Limited Liability Company (LLC)
6

Taxes and Legalities

For federal income tax purposes an LLC is by default treated by the IRS as either a sole proprietorship (single member) or a partnership (at least two members). It will automatically be classified as a corporation if it is formed under a federal or state statute or is referred to as incorporated or as a corporation. An LLC that is not automatically classified as a corporation can file IRS Form 8832 (www.irs.gov/pub/irs-pdf/f8832.pdf external PDF document; requires Adobe Reader ) to elect this classification for income tax purposes. If electing to be classified as a corporation, an LLC will be treated as a C corporation unless an additional election is filed to be treated as an S corporation. To be recognized by the IRS as an S corporation, a business must file IRS Form 2553 (www.irs.gov/pub/irs-pdf/f2553.pdf external PDF document; requires Adobe Reader ) within 75 days of the formation of the corporation.
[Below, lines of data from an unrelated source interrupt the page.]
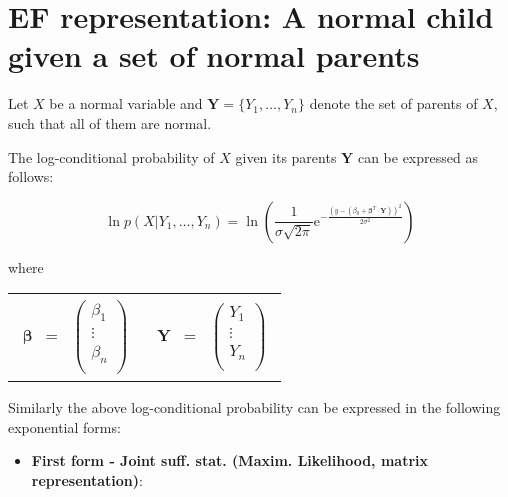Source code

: \documentclass[11pt, oneside]{article}   	%
\newcommand{\bm}{\mathbf}
\newcommand{\bs}{\boldsymbol}
\newcommand{\me}{\mathrm{e}}
\numberwithin{figure}{section}
\numberwithin{equation}{section}
\numberwithin{table}{section}
\theoremstyle{definition}
\begin{document}
\begin{appendices}
\begin{itemize}
\end{itemize}


\newpage
\section{EF representation: A normal child given a set of normal parents}

Let $X$ be a normal variable and $ \mathbf{Y} = \{Y_1,\ldots,Y_n\}$ denote the set of parents of $X$, such that all of them are normal. 

The log-conditional probability of $X$ given its parents $\mathbf{Y}$ can be expressed as follows:

$$ \ln p(X|Y_1,\ldots,Y_n) = \ln \left(\frac{1}{\sigma \sqrt{2\pi}} \me^{-\frac{(y-(\beta_0+ \bs \beta^T \cdot \bm Y))^2}{2\sigma^2}} \right)$$

where

\begin{tabular}{p{4cm}p{4cm}}
\begin{eqnarray*}
\bs \beta &=& 
\begin{pmatrix}
\beta_1\\
\vdots\\
\beta_n\\
\end{pmatrix}
\end{eqnarray*}
&
\begin{eqnarray*}
\bm Y &=& 
\begin{pmatrix}
Y_1\\
\vdots\\
Y_n\\
\end{pmatrix}
\end{eqnarray*}
\\
\end{tabular}

Similarly the above log-conditional probability can be expressed in the following exponential forms:


\newcommand{\Z}{\bm Z}
\newcommand{\Y}{\bm Y}
\newcommand{\thb}{\bs \theta}
\newcommand{\beb}{\bs \beta}

\begin{itemize}
\item \textbf{First form - Joint suff. stat. (Maxim. Likelihood, matrix representation)}:


\end{itemize}
\end{appendices}
\end{document}
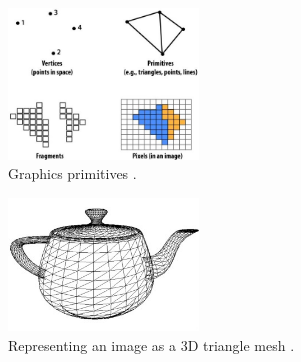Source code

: \documentclass[12pt, twocolumn]{report}
\begin{document}
\begin{figure}[htbp]
    \centering
    \includegraphics[width=0.45\textwidth]{Figures/GPU graphics primitives.jpg}
    \caption{Graphics primitives \cite{GPU architecture lecture}.}
    \label{GPU graphics primitives}
\end{figure}

\begin{figure}[htbp]
    \centering
    \includegraphics[width=0.45\textwidth]{Figures/GPU graphics triangle mesh.jpg}
    \caption{Representing an image as a 3D triangle mesh \cite{GPU architecture lecture}.}
    \label{GPU graphics triangle mesh}
\end{figure}
\end{document}

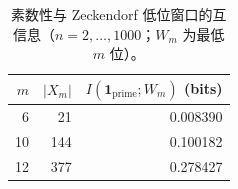 \begin{table}[H]
\centering
\scriptsize
\setlength{\tabcolsep}{6pt}
\caption{素数性与 Zeckendorf 低位窗口的互信息（$n=2,\dots,1000$；$W_m$ 为最低 $m$ 位）。}
\label{tab:prime_shadow_window_mi}
\begin{tabular}{r r r}
\toprule
$m$ & $|X_m|$ & $I(\mathbf{1}_{\mathrm{prime}};W_m)$ (bits)\\
\midrule
6 & 21 & 0.008390\\
10 & 144 & 0.100182\\
12 & 377 & 0.278427\\
\bottomrule
\end{tabular}
\end{table}
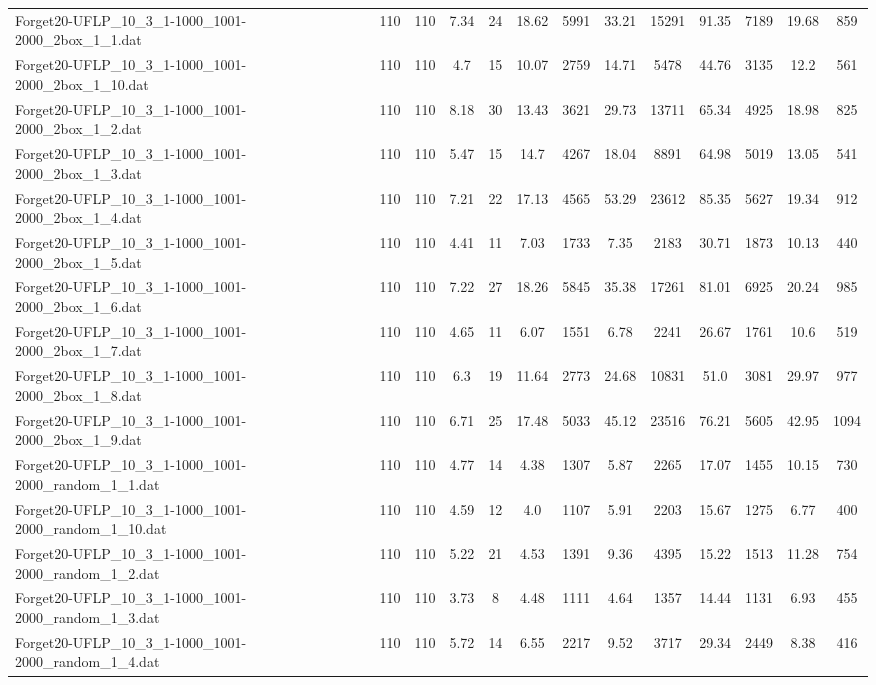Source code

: \begin{table}[!ht]
{\begin{tabular}{lcccccccccccc}
Forget20-UFLP\_10\_3\_1-1000\_1001-2000\_2box\_1\_1.dat & 110 & 110 & 7.34 & 24 & 18.62 & 5991 & 33.21 & 15291 & 91.35 & 7189 & 19.68 & 859 \\
Forget20-UFLP\_10\_3\_1-1000\_1001-2000\_2box\_1\_10.dat & 110 & 110 & 4.7 & 15 & 10.07 & 2759 & 14.71 & 5478 & 44.76 & 3135 & 12.2 & 561 \\
Forget20-UFLP\_10\_3\_1-1000\_1001-2000\_2box\_1\_2.dat & 110 & 110 & 8.18 & 30 & 13.43 & 3621 & 29.73 & 13711 & 65.34 & 4925 & 18.98 & 825 \\
Forget20-UFLP\_10\_3\_1-1000\_1001-2000\_2box\_1\_3.dat & 110 & 110 & 5.47 & 15 & 14.7 & 4267 & 18.04 & 8891 & 64.98 & 5019 & 13.05 & 541 \\
Forget20-UFLP\_10\_3\_1-1000\_1001-2000\_2box\_1\_4.dat & 110 & 110 & 7.21 & 22 & 17.13 & 4565 & 53.29 & 23612 & 85.35 & 5627 & 19.34 & 912 \\
Forget20-UFLP\_10\_3\_1-1000\_1001-2000\_2box\_1\_5.dat & 110 & 110 & 4.41 & 11 & 7.03 & 1733 & 7.35 & 2183 & 30.71 & 1873 & 10.13 & 440 \\
Forget20-UFLP\_10\_3\_1-1000\_1001-2000\_2box\_1\_6.dat & 110 & 110 & 7.22 & 27 & 18.26 & 5845 & 35.38 & 17261 & 81.01 & 6925 & 20.24 & 985 \\
Forget20-UFLP\_10\_3\_1-1000\_1001-2000\_2box\_1\_7.dat & 110 & 110 & 4.65 & 11 & 6.07 & 1551 & 6.78 & 2241 & 26.67 & 1761 & 10.6 & 519 \\
Forget20-UFLP\_10\_3\_1-1000\_1001-2000\_2box\_1\_8.dat & 110 & 110 & 6.3 & 19 & 11.64 & 2773 & 24.68 & 10831 & 51.0 & 3081 & 29.97 & 977 \\
Forget20-UFLP\_10\_3\_1-1000\_1001-2000\_2box\_1\_9.dat & 110 & 110 & 6.71 & 25 & 17.48 & 5033 & 45.12 & 23516 & 76.21 & 5605 & 42.95 & 1094 \\
Forget20-UFLP\_10\_3\_1-1000\_1001-2000\_random\_1\_1.dat & 110 & 110 & 4.77 & 14 & 4.38 & 1307 & 5.87 & 2265 & 17.07 & 1455 & 10.15 & 730 \\
Forget20-UFLP\_10\_3\_1-1000\_1001-2000\_random\_1\_10.dat & 110 & 110 & 4.59 & 12 & 4.0 & 1107 & 5.91 & 2203 & 15.67 & 1275 & 6.77 & 400 \\
Forget20-UFLP\_10\_3\_1-1000\_1001-2000\_random\_1\_2.dat & 110 & 110 & 5.22 & 21 & 4.53 & 1391 & 9.36 & 4395 & 15.22 & 1513 & 11.28 & 754 \\
Forget20-UFLP\_10\_3\_1-1000\_1001-2000\_random\_1\_3.dat & 110 & 110 & 3.73 & 8 & 4.48 & 1111 & 4.64 & 1357 & 14.44 & 1131 & 6.93 & 455 \\
Forget20-UFLP\_10\_3\_1-1000\_1001-2000\_random\_1\_4.dat & 110 & 110 & 5.72 & 14 & 6.55 & 2217 & 9.52 & 3717 & 29.34 & 2449 & 8.38 & 416 \\

\end{tabular}}
\end{table}
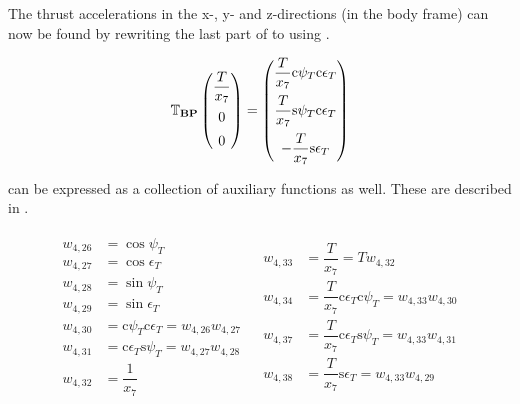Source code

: \noindent
The thrust accelerations in the x-, y- and z-directions (in the body frame) can now be found by rewriting the last part of  to  using .

\begin{equation} \label{eq:aTB}
\mathbb{T}_{\mathbf{BP}}
\begin{pmatrix}
\dfrac{T}{x_{7}} \vspace{5pt} \\ \vspace{5pt}
0\\
0\\
\end{pmatrix}
=
\begin{pmatrix}
\dfrac{T}{x_{7}}\text{c}\psi_{T}\text{c}\epsilon_{T} \vspace{5pt} \\ \vspace{5pt}
\dfrac{T}{x_{7}}\text{s}\psi_{T}\text{c}\epsilon_{T}\\
-\dfrac{T}{x_{7}}\text{s}\epsilon_{T}\\
\end{pmatrix}
\end{equation}


\noindent
{} can be expressed as a collection of auxiliary functions as well. These are described in .

\begin{align} \label{eq:aTBAuxF}
\begin{split}
w_{4,26} &= \cos \psi_{T} \\
w_{4,27} &= \cos \epsilon_{T} \\
w_{4,28} &= \sin \psi_{T} \\
w_{4,29} &= \sin \epsilon_{T} \\
w_{4,30} &= \text{c}\psi_{T} \text{c}\epsilon_{T} = w_{4,26}w_{4,27} \\
w_{4,31} &= \text{c}\epsilon_{T} \text{s}\psi_{T} = w_{4,27}w_{4,28} \\
w_{4,32} &= \dfrac{1}{x_{7}}\\
\end{split}
&
\begin{split}
w_{4,33} &= \dfrac{T}{x_{7}} = T w_{4,32}\\
w_{4,34} &= \dfrac{T}{x_{7}} \text{c}\epsilon_{T} \text{c}\psi_{T} = w_{4,33}w_{4,30} \\
w_{4,37} &= \dfrac{T}{x_{7}}\text{c}\epsilon_{T} \text{s}\psi_{T} = w_{4,33}w_{4,31} \\
w_{4,38} &= \dfrac{T}{x_{7}} \text{s}\epsilon_{T} = w_{4,33}w_{4,29} \\
\end{split}
\end{align}

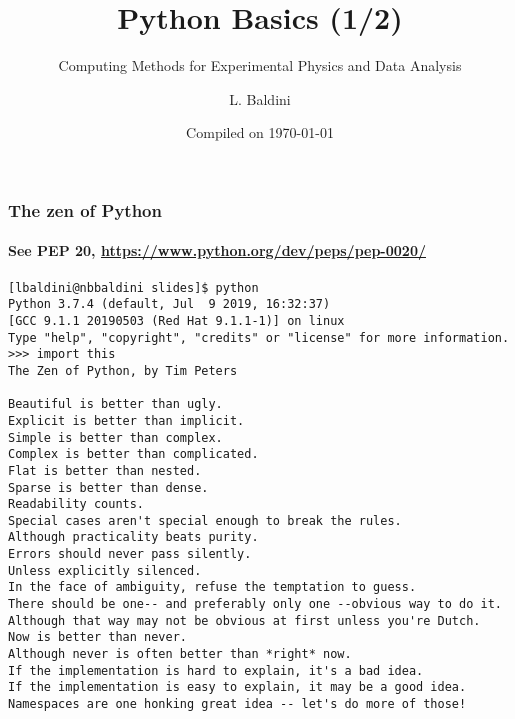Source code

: \documentclass[9pt]{beamer}
\title{Python Basics (1/2)}
\subtitle{Computing Methods for Experimental Physics and Data Analysis}
\date{Compiled on \today}
\author{L. Baldini}
\institute[UNIPI and INFN]{Universit\`a and INFN--Pisa}
\begin{document}
\titleframe


\begin{frame}[fragile]
  \frametitle{The zen of Python}
  \framesubtitle{See PEP 20, \url{https://www.python.org/dev/peps/pep-0020/}}
  \begin{Verbatim}
[lbaldini@nbbaldini slides]$ python
Python 3.7.4 (default, Jul  9 2019, 16:32:37)
[GCC 9.1.1 20190503 (Red Hat 9.1.1-1)] on linux
Type "help", "copyright", "credits" or "license" for more information.
>>> import this
The Zen of Python, by Tim Peters

Beautiful is better than ugly.
Explicit is better than implicit.
Simple is better than complex.
Complex is better than complicated.
Flat is better than nested.
Sparse is better than dense.
Readability counts.
Special cases aren't special enough to break the rules.
Although practicality beats purity.
Errors should never pass silently.
Unless explicitly silenced.
In the face of ambiguity, refuse the temptation to guess.
There should be one-- and preferably only one --obvious way to do it.
Although that way may not be obvious at first unless you're Dutch.
Now is better than never.
Although never is often better than *right* now.
If the implementation is hard to explain, it's a bad idea.
If the implementation is easy to explain, it may be a good idea.
Namespaces are one honking great idea -- let's do more of those!
  \end{Verbatim}
\end{frame}
\end{document}

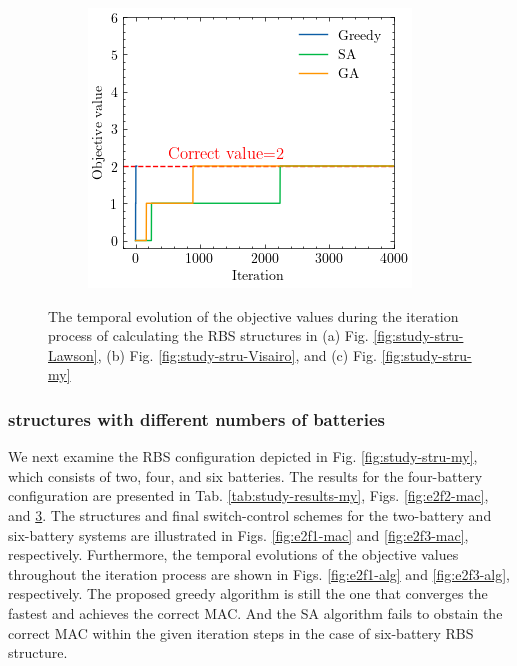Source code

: \documentclass{article}
\begin{document}
\begin{figure}[htbp]
\begin{subfigure}[b]{0.32\textwidth}
        \caption{}
        \label{fig:f4-alg}
    \end{subfigure}
    \begin{subfigure}[b]{0.32\textwidth}
        \includegraphics[width=\textwidth]{e2f2-alg}
        \caption{}
        \label{fig:e2f2-alg}
    \end{subfigure}
    \caption{The temporal evolution of the objective values during the iteration process of calculating the RBS structures in (a) Fig. \ref{fig:study-stru-Lawson}, (b) Fig. \ref{fig:study-stru-Visairo}, and (c) Fig. \ref{fig:study-stru-my}}
\end{figure}

\subsubsection{structures with different numbers of batteries}

We next examine the RBS configuration depicted in Fig. \ref{fig:study-stru-my}, which consists of two, four, and six batteries.
The results for the four-battery configuration are presented in Tab. \ref{tab:study-results-my}, Figs. \ref{fig:e2f2-mac}, and \ref{fig:e2f2-alg}.
The structures and final switch-control schemes for the two-battery and six-battery systems are illustrated in Figs. \ref{fig:e2f1-mac} and \ref{fig:e2f3-mac}, respectively.
Furthermore, the temporal evolutions of the objective values throughout the iteration process are shown in Figs. \ref{fig:e2f1-alg} and \ref{fig:e2f3-alg}, respectively.
The proposed greedy algorithm is still the one that converges the fastest and achieves the correct MAC. 
And the SA algorithm fails to obstain the correct MAC within the given iteration steps in the case of six-battery RBS structure. 
\end{document}
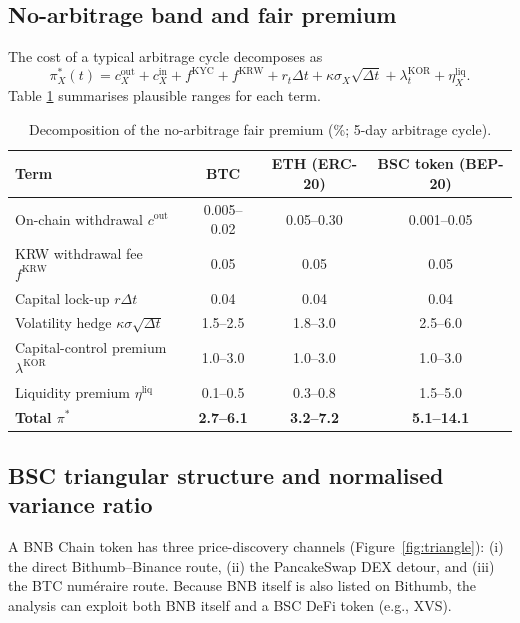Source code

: \documentclass[11pt,a4paper]{article}
\begin{document}
\subsection{No-arbitrage band and fair premium}
The cost of a typical arbitrage cycle decomposes as
\begin{equation}
\pi^*_X(t) = c_X^{\text{out}}+c_X^{\text{in}} + f^{\text{KYC}}+f^{\text{KRW}}
           + r_t\Delta t + \kappa\sigma_X\sqrt{\Delta t}
           + \lambda_t^{\text{KOR}} + \eta_X^{\text{liq}}.
\label{eq:fair_premium}
\end{equation}
Table \ref{tab:fair_premium} summarises plausible ranges for each term.

\begin{table}[H]
\centering
\caption{Decomposition of the no-arbitrage fair premium (\%; 5-day arbitrage cycle).}
\label{tab:fair_premium}
\begin{tabular}{lccc}
\toprule
Term & BTC & ETH (ERC-20) & BSC token (BEP-20) \\
\midrule
On-chain withdrawal $c^{\text{out}}$ & 0.005--0.02 & 0.05--0.30 & 0.001--0.05 \\
KRW withdrawal fee $f^{\text{KRW}}$  & 0.05 & 0.05 & 0.05 \\
Capital lock-up $r\Delta t$         & 0.04 & 0.04 & 0.04 \\
Volatility hedge $\kappa\sigma\sqrt{\Delta t}$ & 1.5--2.5 & 1.8--3.0 & 2.5--6.0 \\
Capital-control premium $\lambda^{\text{KOR}}$ & 1.0--3.0 & 1.0--3.0 & 1.0--3.0 \\
Liquidity premium $\eta^{\text{liq}}$ & 0.1--0.5 & 0.3--0.8 & 1.5--5.0 \\
\midrule
\textbf{Total $\pi^*$} & \textbf{2.7--6.1} & \textbf{3.2--7.2} & \textbf{5.1--14.1} \\
\bottomrule
\end{tabular}
\end{table}

\subsection{BSC triangular structure and normalised variance ratio}
A BNB Chain token has three price-discovery channels (Figure~\ref{fig:triangle}):
(i) the direct Bithumb--Binance route, (ii) the PancakeSwap DEX detour, and (iii) the BTC num\'eraire
route. Because BNB itself is also listed on Bithumb, the analysis can exploit both BNB itself and a
BSC DeFi token (e.g., XVS).
\end{document}
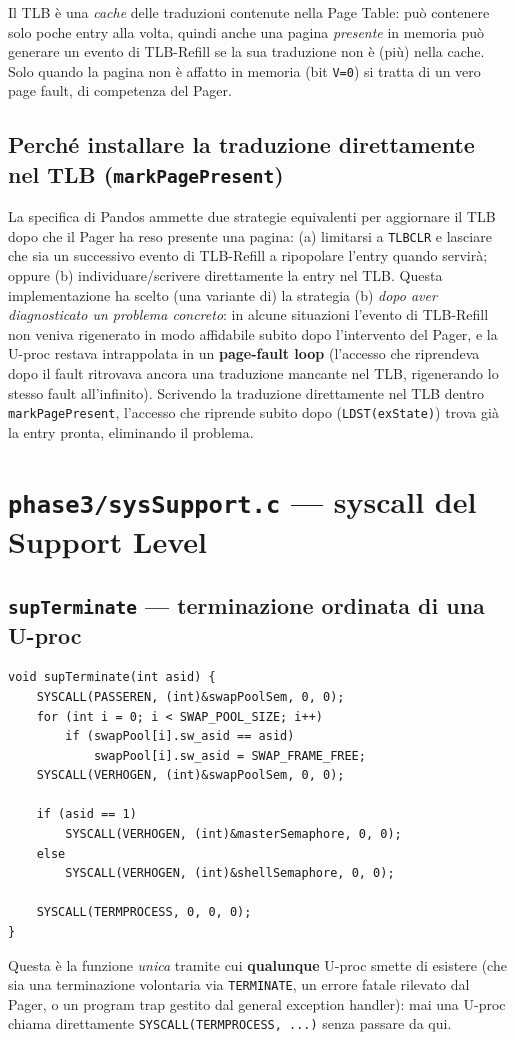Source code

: \documentclass[11pt,a4paper]{article}
\newcommand{\code}[1]{\texttt{#1}}
\newcommand{\func}[1]{\textbf{\texttt{#1}}}
\begin{document}
Il TLB è una \emph{cache} delle traduzioni contenute nella Page Table: può
contenere solo poche entry alla volta, quindi anche una pagina
\emph{presente} in memoria può generare un evento di TLB-Refill se la sua
traduzione non è (più) nella cache. Solo quando la pagina non è affatto in
memoria (bit \code{V=0}) si tratta di un vero page fault, di competenza del
Pager.

\subsection{Perché installare la traduzione direttamente nel TLB
(\code{markPagePresent})}
La specifica di Pandos ammette due strategie equivalenti per aggiornare il
TLB dopo che il Pager ha reso presente una pagina: (a) limitarsi a
\code{TLBCLR} e lasciare che sia un successivo evento di TLB-Refill a
ripopolare l'entry quando servirà; oppure (b) individuare/scrivere
direttamente la entry nel TLB. Questa implementazione ha scelto (una
variante di) la strategia (b) \emph{dopo aver diagnosticato un problema
concreto}: in alcune situazioni l'evento di TLB-Refill non veniva
rigenerato in modo affidabile subito dopo l'intervento del Pager, e la
U-proc restava intrappolata in un \textbf{page-fault loop} (l'accesso che
riprendeva dopo il fault ritrovava ancora una traduzione mancante nel TLB,
rigenerando lo stesso fault all'infinito). Scrivendo la traduzione
direttamente nel TLB dentro \code{markPagePresent}, l'accesso che riprende
subito dopo (\code{LDST(exState)}) trova già la entry pronta, eliminando il
problema.

\section{\code{phase3/sysSupport.c} --- syscall del Support Level}
\label{sec:syssupport-fase3}

\subsection{\func{supTerminate} --- terminazione ordinata di una U-proc}
\begin{lstlisting}
void supTerminate(int asid) {
    SYSCALL(PASSEREN, (int)&swapPoolSem, 0, 0);
    for (int i = 0; i < SWAP_POOL_SIZE; i++)
        if (swapPool[i].sw_asid == asid)
            swapPool[i].sw_asid = SWAP_FRAME_FREE;
    SYSCALL(VERHOGEN, (int)&swapPoolSem, 0, 0);

    if (asid == 1)
        SYSCALL(VERHOGEN, (int)&masterSemaphore, 0, 0);
    else
        SYSCALL(VERHOGEN, (int)&shellSemaphore, 0, 0);

    SYSCALL(TERMPROCESS, 0, 0, 0);
}
\end{lstlisting}
Questa è la funzione \emph{unica} tramite cui \textbf{qualunque} U-proc
smette di esistere (che sia una terminazione volontaria via \code{TERMINATE},
un errore fatale rilevato dal Pager, o un program trap gestito dal general
exception handler): mai una U-proc chiama direttamente
\code{SYSCALL(TERMPROCESS, ...)} senza passare da qui.
\end{document}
Missouri income taxes of LLCs will follow the treatment used by the IRS. But regardless of which approach the LLC takes for tax purposes, the company remains an LLC for all other legal purposes under Missouri law. Upon termination of the business an LLC will be handled for income tax purposes in the same manner it was classified for the IRS during its operation. For all other purposes an LLC's termination is generally handled similarly to the termination of a partnership business.